The residual shear strength is a fundamental parameter controlling landslide processes. In pure clays, this parameter is temperature-dependent according to the clay’s mineral composition and hydro-mechanical boundary conditions. However, landslide soils are typically heterogeneous mixtures with a variable content of clay minerals. Particularly for low-plasticity soils, the impact of changes in temperature on the mechanical response remains to be determined, and little can be said about possible macroscopic alterations of slope stability or landslide dynamics.
We conducted ring-shear tests using natural soils from the Melamchi catchment in central Nepal, which suffered widespread instabilities and rainfall-induced debris flows. We performed experiments under normal stresses of 50-150 kPa in water-saturated condition and under a constant rate of shearing. We controlled the temperature during testing and performed heating-cooling cycles (20-50-20 °C) only after attaining the residual shear condition. We explored the role of the clay fraction by preparing multiple samples from the same soil, retaining its finest portion under different cutoff grain sizes (0.125-0.020 mm).

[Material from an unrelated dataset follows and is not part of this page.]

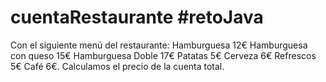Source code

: # cuentaRestaurante #retoJava
Con el siguiente menú del restaurante: Hamburguesa 12€ Hamburguesa con queso 15€ Hamburguesa Doble 17€ Patatas 5€ Cerveza 6€ Refrescos 5€ Café 6€. Calculamos el precio de la cuenta total.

We observed a decrease in shear strength with the clay fraction increasing. Samples with a coarser cutoff (and hence a lower clay fraction) did not exhibit any change in shear strength during the heating-cooling cycle. However, as the clay fraction increased, a heating-induced weakening emerged. In the specific case study, this weakening was minor (1° of friction angle) and would not affect evaluations of slope stability in simple assessments. Nevertheless, incorporating this effect into advanced physically-based models may provide useful insights into the complexity of thermo-hydro-mechanical responses and their effects on landslides at the local and regional scales.